═══ Provided data ═══

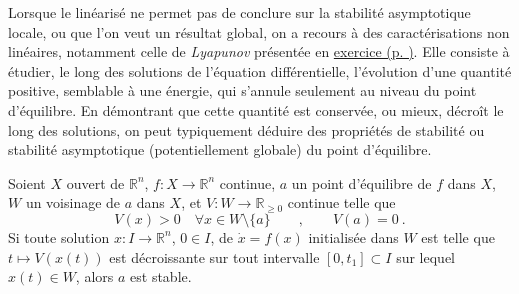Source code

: Lorsque le linéarisé ne permet pas de conclure sur la stabilité
asymptotique locale, ou que l'on veut un résultat global, on a recours à
des caractérisations non linéaires, notamment celle de \emph{Lyapunov}
présentée en \protect\hyperlink{exo_lyap}{exercice (p.
\pageref*{exo_lyap})}. Elle consiste à étudier, le long des solutions de
l'équation différentielle, l'évolution d'une quantité positive,
semblable à une énergie, qui s'annule seulement au niveau du point
d'équilibre. En démontrant que cette quantité est conservée, ou mieux,
décroît le long des solutions, on peut typiquement déduire des
propriétés de stabilité ou stabilité asymptotique (potentiellement
globale) du point d'équilibre.

\hypertarget{stab_decroissance}{}
\begin{theoreme}\label{stab_decroissance}
Soient \(X\) ouvert de \(\mathbb{R}^n\), \(f: X \to \mathbb{R}^n\)
continue, \(a\) un point d'équilibre de \(f\) dans \(X\), \(W\) un
voisinage de \(a\) dans \(X\), et \(V:W\to\mathbb{R}_{\geq 0}\) continue
telle que \[
V(x) > 0 \quad  \forall x\in W\setminus\{a\} \qquad , \qquad V(a)= 0 \ .
\] Si toute solution \(x: I\to \mathbb{R}^n\), \(0\in I\), de
\(\dot x = f(x)\) initialisée dans \(W\) est telle que
\(t\mapsto V(x(t))\) est décroissante sur tout intervalle
\([0,t_1]\subset I\) sur lequel \(x(t)\in W\), alors \(a\) est stable.
\end{theoreme}

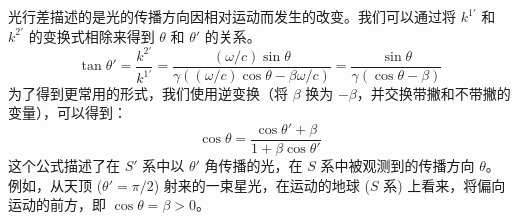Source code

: \documentclass[fontset=none]{ctexart}
\begin{document}
\begin{proposition}[光行差]
光行差描述的是光的传播方向因相对运动而发生的改变。我们可以通过将 $k^{1'}$ 和 $k^{2'}$ 的变换式相除来得到 $\theta$ 和 $\theta'$ 的关系。
\begin{equation}
\tan\theta' = \frac{k^{2'}}{k^{1'}} = \frac{(\omega/c)\sin\theta}{\gamma((\omega/c)\cos\theta - \beta\omega/c)} = \frac{\sin\theta}{\gamma(\cos\theta - \beta)}
\end{equation}
为了得到更常用的形式，我们使用逆变换（将 $\beta$ 换为 $-\beta$，并交换带撇和不带撇的变量），可以得到：
\begin{equation}
\cos\theta = \frac{\cos\theta' + \beta}{1 + \beta\cos\theta'}
\end{equation}
这个公式描述了在 $S'$ 系中以 $\theta'$ 角传播的光，在 $S$ 系中被观测到的传播方向 $\theta$。例如，从天顶 ($\theta'=\pi/2$) 射来的一束星光，在运动的地球 ($S$ 系) 上看来，将偏向运动的前方，即 $\cos\theta = \beta > 0$。
\end{proposition}
\end{document}
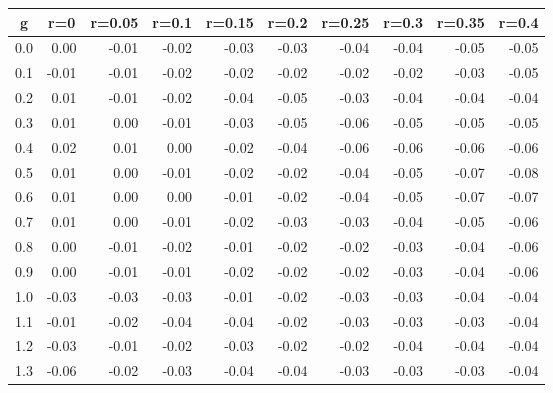 %
\begin{table}[!tbp]
 \begin{center}
 \begin{tabular}{rrrrrrrrrr}\hline\hline
\multicolumn{1}{c}{g}&\multicolumn{1}{c}{r=0}&\multicolumn{1}{c}{r=0.05}&\multicolumn{1}{c}{r=0.1}&\multicolumn{1}{c}{r=0.15}&\multicolumn{1}{c}{r=0.2}&\multicolumn{1}{c}{r=0.25}&\multicolumn{1}{c}{r=0.3}&\multicolumn{1}{c}{r=0.35}&\multicolumn{1}{c}{r=0.4}\tabularnewline
\hline
0.0& 0.00&-0.01&-0.02&-0.03&-0.03&-0.04&-0.04&-0.05&-0.05\tabularnewline
0.1&-0.01&-0.01&-0.02&-0.02&-0.02&-0.02&-0.02&-0.03&-0.05\tabularnewline
0.2& 0.01&-0.01&-0.02&-0.04&-0.05&-0.03&-0.04&-0.04&-0.04\tabularnewline
0.3& 0.01& 0.00&-0.01&-0.03&-0.05&-0.06&-0.05&-0.05&-0.05\tabularnewline
0.4& 0.02& 0.01& 0.00&-0.02&-0.04&-0.06&-0.06&-0.06&-0.06\tabularnewline
0.5& 0.01& 0.00&-0.01&-0.02&-0.02&-0.04&-0.05&-0.07&-0.08\tabularnewline
0.6& 0.01& 0.00& 0.00&-0.01&-0.02&-0.04&-0.05&-0.07&-0.07\tabularnewline
0.7& 0.01& 0.00&-0.01&-0.02&-0.03&-0.03&-0.04&-0.05&-0.06\tabularnewline
0.8& 0.00&-0.01&-0.02&-0.01&-0.02&-0.02&-0.03&-0.04&-0.06\tabularnewline
0.9& 0.00&-0.01&-0.01&-0.02&-0.02&-0.02&-0.03&-0.04&-0.06\tabularnewline
1.0&-0.03&-0.03&-0.03&-0.01&-0.02&-0.03&-0.03&-0.04&-0.04\tabularnewline
1.1&-0.01&-0.02&-0.04&-0.04&-0.02&-0.03&-0.03&-0.03&-0.04\tabularnewline
1.2&-0.03&-0.01&-0.02&-0.03&-0.02&-0.02&-0.04&-0.04&-0.04\tabularnewline
1.3&-0.06&-0.02&-0.03&-0.04&-0.04&-0.03&-0.03&-0.03&-0.04\tabularnewline
\hline
\end{tabular}

\end{center}

\end{table}

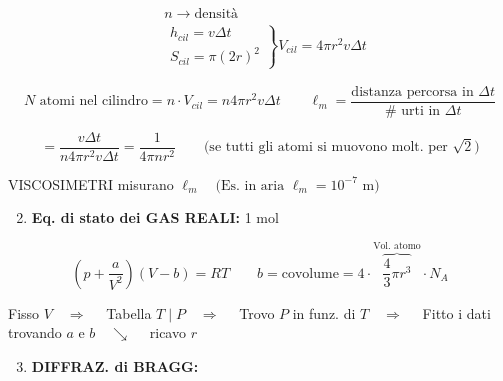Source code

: \documentclass[12pt,a4paper]{article}
\begin{document}
\begin{align*}
    & n \rightarrow \text{densità} \\
    & \left. \begin{matrix} h_{cil} = v \Delta t \\ S_{cil} = \pi(2r)^2 \end{matrix} \right\} V_{cil} = 4\pi r^2 v \Delta t
\end{align*}

\begin{equation*}
    N \text{ atomi nel cilindro} = n \cdot V_{cil} = n 4\pi r^2 v \Delta t \qquad \ell_m = \frac{\text{distanza percorsa in } \Delta t}{\# \text{ urti in } \Delta t}
\end{equation*}

\begin{equation*}
    = \frac{v \Delta t}{n 4\pi r^2 v \Delta t} = \frac{1}{4\pi n r^2} \qquad \text{(se tutti gli atomi si muovono molt. per } \sqrt{2} \text{)}
\end{equation*}

\noindent VISCOSIMETRI misurano $\ell_m \quad \text{(Es. in aria } \ell_m = 10^{-7} \text{ m)}$

\vspace{0.8cm}
\begin{enumerate}
    \setcounter{enumi}{1}
    \item \textbf{Eq. di stato dei GAS REALI:} 1 mol
\end{enumerate}

\begin{equation*}
    \left( p + \frac{a}{V^2} \right)(V - b) = RT \qquad b = \text{covolume} = 4 \cdot \overbrace{\frac{4}{3}\pi r^3}^{\text{Vol. atomo}} \cdot N_A
\end{equation*}

\noindent Fisso $V \quad \Rightarrow \quad$ Tabella $T \mid P \quad \Rightarrow \quad$ Trovo $P$ in funz. di $T \quad \Rightarrow \quad$ Fitto i dati trovando $a$ e $b \quad \searrow \quad$ ricavo $r$

\vspace{0.8cm}
\begin{enumerate}
    \setcounter{enumi}{2}
    \item \textbf{DIFFRAZ. di BRAGG:}
\end{enumerate}

\end{document}
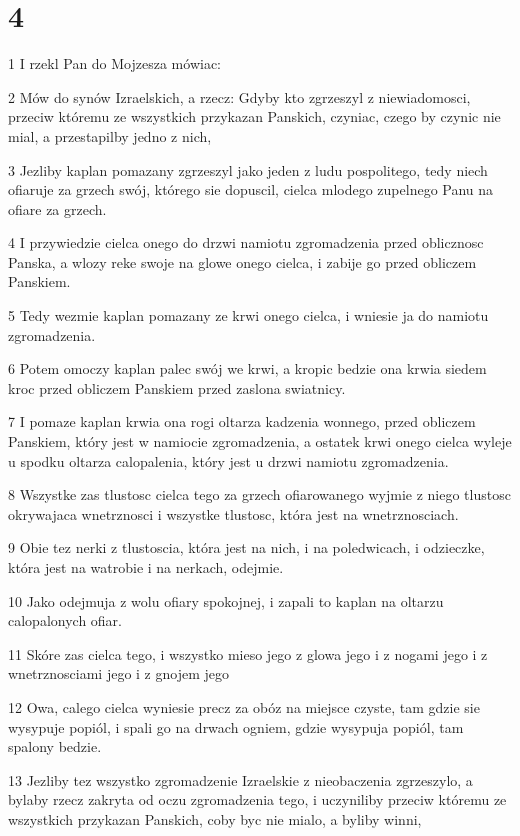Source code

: \chapter{4}

\par 1 I rzekl Pan do Mojzesza mówiac:
\par 2 Mów do synów Izraelskich, a rzecz: Gdyby kto zgrzeszyl z niewiadomosci, przeciw któremu ze wszystkich przykazan Panskich, czyniac, czego by czynic nie mial, a przestapilby jedno z nich,
\par 3 Jezliby kaplan pomazany zgrzeszyl jako jeden z ludu pospolitego, tedy niech ofiaruje za grzech swój, którego sie dopuscil, cielca mlodego zupelnego Panu na ofiare za grzech.
\par 4 I przywiedzie cielca onego do drzwi namiotu zgromadzenia przed oblicznosc Panska, a wlozy reke swoje na glowe onego cielca, i zabije go przed obliczem Panskiem.
\par 5 Tedy wezmie kaplan pomazany ze krwi onego cielca, i wniesie ja do namiotu zgromadzenia.
\par 6 Potem omoczy kaplan palec swój we krwi, a kropic bedzie ona krwia siedem kroc przed obliczem Panskiem przed zaslona swiatnicy.
\par 7 I pomaze kaplan krwia ona rogi oltarza kadzenia wonnego, przed obliczem Panskiem, który jest w namiocie zgromadzenia, a ostatek krwi onego cielca wyleje u spodku oltarza calopalenia, który jest u drzwi namiotu zgromadzenia.
\par 8 Wszystke zas tlustosc cielca tego za grzech ofiarowanego wyjmie z niego tlustosc okrywajaca wnetrznosci i wszystke tlustosc, która jest na wnetrznosciach.
\par 9 Obie tez nerki z tlustoscia, która jest na nich, i na poledwicach, i odzieczke, która jest na watrobie i na nerkach, odejmie.
\par 10 Jako odejmuja z wolu ofiary spokojnej, i zapali to kaplan na oltarzu calopalonych ofiar.
\par 11 Skóre zas cielca tego, i wszystko mieso jego z glowa jego i z nogami jego i z wnetrznosciami jego i z gnojem jego
\par 12 Owa, calego cielca wyniesie precz za obóz na miejsce czyste, tam gdzie sie wysypuje popiól, i spali go na drwach ogniem, gdzie wysypuja popiól, tam spalony bedzie.
\par 13 Jezliby tez wszystko zgromadzenie Izraelskie z nieobaczenia zgrzeszylo, a bylaby rzecz zakryta od oczu zgromadzenia tego, i uczyniliby przeciw któremu ze wszystkich przykazan Panskich, coby byc nie mialo, a byliby winni,
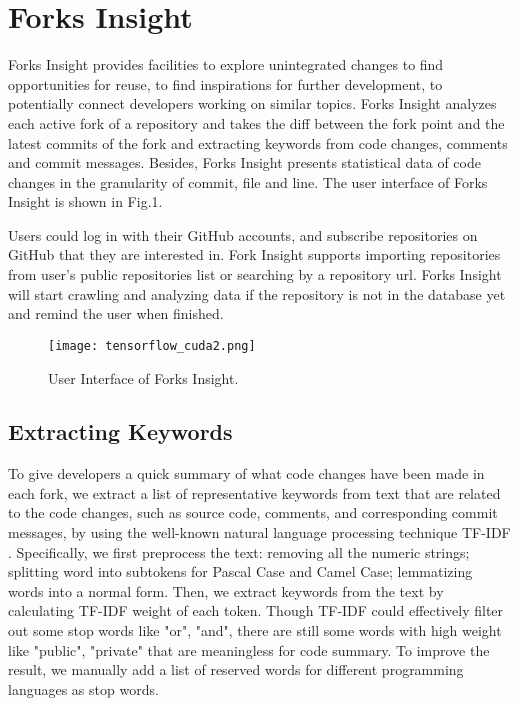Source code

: \section{Forks Insight}

Forks Insight provides facilities to explore unintegrated changes to find opportunities for reuse, to find inspirations for further development, to potentially connect developers working on similar topics.
%
Forks Insight analyzes each active fork of a repository and takes the diff between the fork point and the latest commits   of the fork and extracting keywords from code changes, comments and commit messages.
%
Besides, Forks Insight presents statistical data of code changes in the granularity of commit, file and line. The user interface of Forks Insight is shown in Fig.1. 

Users could log in with their GitHub accounts, and subscribe repositories on GitHub that they are interested in. Fork Insight supports importing repositories from user's public repositories list or searching by a repository url. Forks Insight will start crawling and analyzing data if the repository is not in the database yet and remind the user when finished.

\begin{figure*}[ht]
\texttt{[image: tensorflow\_cuda2.png]}
\caption{User Interface of Forks Insight.}
\vspace{-6pt}
\label{GUI}
\end{figure*}

\subsection{Extracting Keywords}
To give developers a quick summary of what code changes have been made in each fork, we extract a list of representative keywords from text that are related to the code changes, such as source code, comments, and corresponding commit messages, by using the well-known natural language processing technique TF-IDF \cite{salton1988term}. Specifically, we first preprocess the text: removing all the numeric strings; splitting word into subtokens for Pascal Case and Camel Case; lemmatizing words into a normal form. Then, we extract keywords from the text by calculating TF-IDF weight of each token. Though TF-IDF could effectively filter out some stop words like "or", "and", there are still some words with high weight like "public", "private" that are meaningless for code summary. To improve the result, we manually add a list of  reserved words for different programming languages as stop words.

═══

Task requirements
Scan the records above for the string "nich", then report every line that contains it.

Worked solution
\par 2 Mów do synów Izraelskich, a rzecz: Gdyby kto zgrzeszyl z niewiadomosci, przeciw któremu ze wszystkich przykazan Panskich, czyniac, czego by czynic nie mial, a przestapilby jedno z nich,
\par 9 Obie tez nerki z tlustoscia, która jest na nich, i na poledwicach, i odzieczke, która jest na watrobie i na nerkach, odejmie.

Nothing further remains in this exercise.